He did not touch her, but leaned from his chair so that he appeared to kneel. Certainly the man’s heart knelt as before a shrine.
“What I would know is this— Why did you reject Baltimore? I know no other woman that had done it. Is your heart so hard? Could you not forgive the man? Men err and women should pardon.”
She never raised the veil of her lashes, only her hands trembled a little. Was he pleading for the absent?
“Since I saw you this question hath torn me. Is your chastity so cold, Diana, that you only cannot pity the flame you inspire? You saw him falsely changed, wounded, repentant, and yet you refused him. Tell me why, I beseech you.”
“I pitied him. I would have bound his wound,” she said at last, very low.
“Then why—why?” says he urgently. “Pity is near love, they say.”
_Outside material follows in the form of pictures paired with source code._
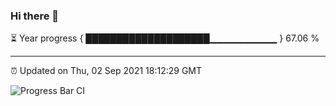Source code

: ### Hi there 👋

⏳ Year progress { ████████████████████▁▁▁▁▁▁▁▁▁▁ } 67.06 %

---

⏰ Updated on Thu, 02 Sep 2021 18:12:29 GMT

![Progress Bar CI](https://github.com/liununu/liununu/workflows/Progress%20Bar%20CI/badge.svg)

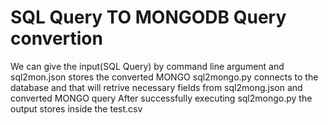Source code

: # SQL Query TO MONGODB Query convertion 


We can give the input(SQL Query) by command line argument and sql2mon.json stores the converted MONGO
sql2mongo.py connects to the database and that will retrive necessary fields from sql2mong.json and converted MONGO query 
After successfully executing sql2mongo.py the output stores inside the test.csv


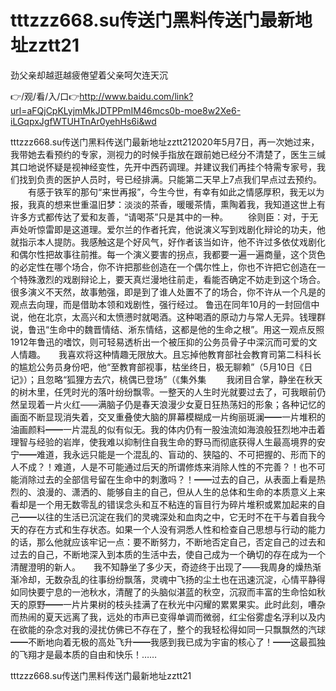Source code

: # tttzzz668.su传送门黑料传送门最新地址zztt21
劲父亲却越逛越疲倦望着父亲呵欠连天沉

👉/观/看/入/口👉http://www.baidu.com/link?url=aFQjCpKLyjmMkJDTPPmIM46mcs0b-moe8w2Xe6-iLGqpxJgfWTUHTnAr0yehHs6i&wd

tttzzz668.su传送门黑料传送门最新地址zztt212020年5月7日，再一次她过来，我带她去看预约的专家，测视力的时候手指放在跟前她已经分不清楚了，医生三缄其口地说怀疑是视神经变性，先开中西药调理。并建议我们再挂个特需专家号，我们找到负责的医护人员时，号已经排满。只能第二天早上7点我们早点过去预约。
　　有感于铁军的那句“来世再报”，今生今世，有幸有如此之情感厚积，我无以为报，我真的想来世重温旧梦：淡淡的茶香，暖暖茶情，熏陶着我，我知道这世上有许多方式都传达了爱和友善，“请喝茶”只是其中的一种。
　　徐则臣：对，于无声处听惊雷即是这道理。爱尔兰的作者托宾，他说演义写到戏剧化辩论的功夫，他就指示本人提防。我感触这是个好风气，好作者该当如许，他不许过多依仗戏剧化和偶尔性把故事往前推。每一个演义要害的拐点，我都要一遍一遍商量，这个货色的必定性在哪个场合，你不许把那些创造在一个偶尔性上，你也不许把它创造在一个特殊激烈的戏剧辩论上，要天真烂漫地往前走，看能否确定不妨走到这个场合。很多演义不天然，故事勉强，即是到了谁人处置不了的场合，你不许从一个凡是的观点去向理，而是借助本领和戏剧性，强行经过。
鲁迅在同年10月的一封回信中说，他在北京，太高兴和太愤懑时就喝酒。这种喝酒的原动力与常人无异。钱理群说，鲁迅“生命中的魏晋情结、淅东情结，这都是他的生命之根”。用这一观点反照1912年鲁迅的嗜饮，则可轻易透析出一个被压抑的公务员骨子中深沉而可爱的文人情趣。　　我喜欢将这种情趣无限放大。且忘掉他教育部社会教育司第二科科长的尴尬公务员身份吧，他“至教育部视事，枯坐终日，极无聊赖”（5月10日《日记》）；且忽略“狐狸方去穴，桃偶已登场”（《集外集
　　我闭目合掌，静坐在秋天的树木里，任凭时光的落叶纷纷飘零。一整天的人生时光就要过去了，可我眼前仍然呈现着一片火红——满脑子仍是春天浪漫少女夏日狂热荡妇的形象；各种记忆的画面不断显现消失着，交叉重叠使大脑的屏幕模糊成一片绚丽斑澜━━一片堆积的油画颜料━━一片混乱的似有似无。我的体内仍有一股浊流如海浪般狂烈地冲击着理智与经验的岩岸，使我难以抑制住自我生命的野马而彻底获得人生最高境界的安宁━━难道，我永远只能是一个混乱的、盲动的、狭隘的、不可把握的、形而下的人不成？！难道，人是不可能通过后天的所谓修炼来消除人性的不完善？！也不可能消除过去的全部信号留在生命中的刺激吗？！━━过去的自己，从表面上看是热烈的、浪漫的、潇洒的、能够自主的自己，但从人生的总体和生命的本质意义上来看却是一个用无数零乱的错误念头和互不粘连的盲目行为碎片堆积或累加起来的自己━━以往的生活已沉淀在我们的灵魂深处和血肉之中，它无时不在干与着自我今天的存在方式和生存状态。如果一个人没有洞悉人性和检查自己思想与行动的能力的话，那么他就应该牢记一点：要不断努力，不断地否定自己，否定自己的过去和过去的自己，不断地深入到本质的生活中去，使自己成为一个确切的存在成为一个清醒澄明的新人。　　我不知静坐了多少天，奇迹终于出现了——我周身的燥热渐渐冷却，无数杂乱的往事纷纷飘落，灵魂中飞扬的尘土也在迅速沉淀，心情平静得如同快要宁息的一池秋水，清醒了的头脑似湛蓝的秋空，沉寂而丰富的生命恰如秋天的原野━━一片片果树的枝头挂满了在秋光中闪耀的累累果实。此时此刻，嘈杂而热闹的夏天远离了我，远处的市声已变得单调而微弱，红尘俗雾虚名浮利以及内在欲能的杂念对我的浸扰仿佛已不存在了，整个的我轻松得如同一只飘飘然的汽球━━不断地向着无极的高处飞升━━我感到我已成为宇宙的核心了！━━这最孤独的飞翔才是最本质的自由和快乐！……

tttzzz668.su传送门黑料传送门最新地址zztt21
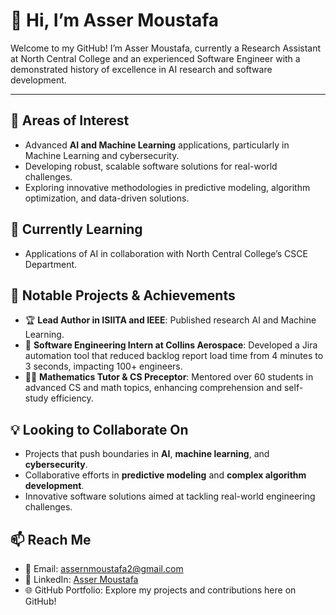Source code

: # 👋 Hi, I’m Asser Moustafa
Welcome to my GitHub! I’m Asser Moustafa, currently a Research Assistant at North Central College and an experienced Software Engineer with a demonstrated history of excellence in AI research and software development.

---

## 👀 Areas of Interest
- Advanced **AI and Machine Learning** applications, particularly in Machine Learning and cybersecurity.
- Developing robust, scalable software solutions for real-world challenges.
- Exploring innovative methodologies in predictive modeling, algorithm optimization, and data-driven solutions.

## 🌱 Currently Learning
- Applications of AI in collaboration with North Central College’s CSCE Department.

## 💼 Notable Projects & Achievements
- 🏆 **Lead Author in ISIITA and IEEE**: Published research AI and Machine Learning.
- 🚀 **Software Engineering Intern at Collins Aerospace**: Developed a Jira automation tool that reduced backlog report load time from 4 minutes to 3 seconds, impacting 100+ engineers.
- 👨‍🏫 **Mathematics Tutor & CS Preceptor**: Mentored over 60 students in advanced CS and math topics, enhancing comprehension and self-study efficiency.

## 💡 Looking to Collaborate On
- Projects that push boundaries in **AI**, **machine learning**, and **cybersecurity**.
- Collaborative efforts in **predictive modeling** and **complex algorithm development**.
- Innovative software solutions aimed at tackling real-world engineering challenges.

## 📫 Reach Me
- 📧 Email: assernmoustafa2@gmail.com
- 🔗 LinkedIn: [Asser Moustafa](https://www.linkedin.com/in/asser-moustafa/)
- 🌐 GitHub Portfolio: Explore my projects and contributions here on GitHub!

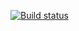[![Build status](https://ci.appveyor.com/api/projects/status/4ugr2asxt1eimg1l?svg=true)](https://ci.appveyor.com/project/Vitaly93232/ajs-hw10-t3)
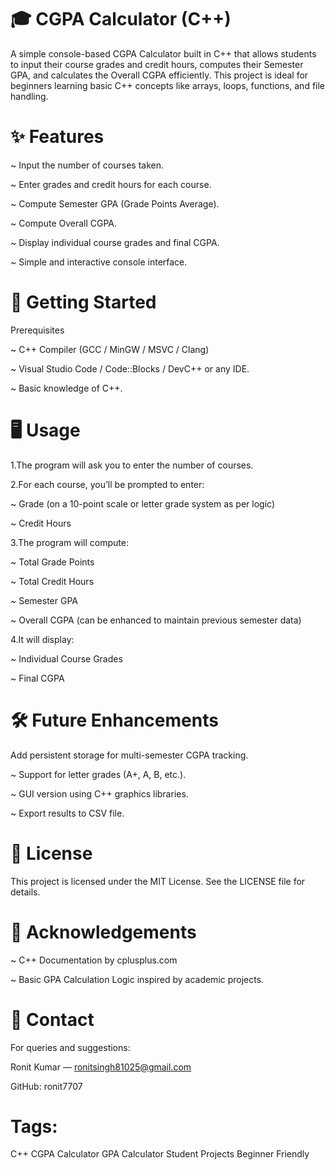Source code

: # 🎓 CGPA Calculator (C++)

A simple console-based CGPA Calculator built in C++ that allows students to input their course grades and credit hours, computes their Semester GPA, and calculates the Overall CGPA efficiently. This project is ideal for beginners learning basic C++ concepts like arrays, loops, functions, and file handling.

# ✨ Features

~ Input the number of courses taken.

~ Enter grades and credit hours for each course.

~ Compute Semester GPA (Grade Points Average).

~ Compute Overall CGPA.

~ Display individual course grades and final CGPA.

~ Simple and interactive console interface.

# 🚀 Getting Started
Prerequisites

~ C++ Compiler (GCC / MinGW / MSVC / Clang)

~ Visual Studio Code / Code::Blocks / DevC++ or any IDE.

~ Basic knowledge of C++.

# 🖥️ Usage
1.The program will ask you to enter the number of courses.

2.For each course, you’ll be prompted to enter:

~ Grade (on a 10-point scale or letter grade system as per logic)

~ Credit Hours

3.The program will compute:

~ Total Grade Points

~ Total Credit Hours

~ Semester GPA

~ Overall CGPA (can be enhanced to maintain previous semester data)

4.It will display:

~ Individual Course Grades

~ Final CGPA

# 🛠️ Future Enhancements

Add persistent storage for multi-semester CGPA tracking.

~ Support for letter grades (A+, A, B, etc.).

~ GUI version using C++ graphics libraries.

~ Export results to CSV file.

# 📜 License
This project is licensed under the MIT License. See the LICENSE file for details.

# 🙌 Acknowledgements

~ C++ Documentation by cplusplus.com

~ Basic GPA Calculation Logic inspired by academic projects.

# 📧 Contact
For queries and suggestions:

Ronit Kumar — ronitsingh81025@gmail.com

GitHub: ronit7707

# Tags:
C++ CGPA Calculator GPA Calculator Student Projects Beginner Friendly
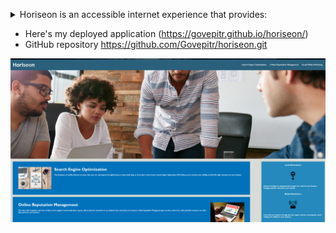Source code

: <p>
<details>
<summary>Horiseon is an accessible internet experience that provides:</summary>
 <p> - Search Engine Optimization<strong>(SEO)</strong> increases your visibility and finds customers that are just right for your business.</p>
 <p> - Online Reputation Management provides you with the control over what potential customers see when they search for your busienss.</p>
 <p> - Social Media Marketing is a service provided to match your business with platforms suited to your brand!</p>

</details>
</p>

- Here's my deployed application (https://govepitr.github.io/horiseon/)
- GitHub repository https://github.com/Govepitr/horiseon.git

![alt text](https://github.com/Govepitr/Horiseon/blob/main/assets/images/Screenshot.PNG "Title Text")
“I cannot love him, your Grace. You counselled me once to marry. I could not. My heart spoke for me and refused.”
He considered on that a moment, then continued.
“You know what followed. You heard me, and now I ask a question so mad that you’ll do well to kill me with the scorn in those large eyes— But answer first. Could I have said what he said—had I been free and not a fettered slave, would you have dismist me also?”
Then, in a quick revulsion—“No, don’t answer, for I have no strength to hear.”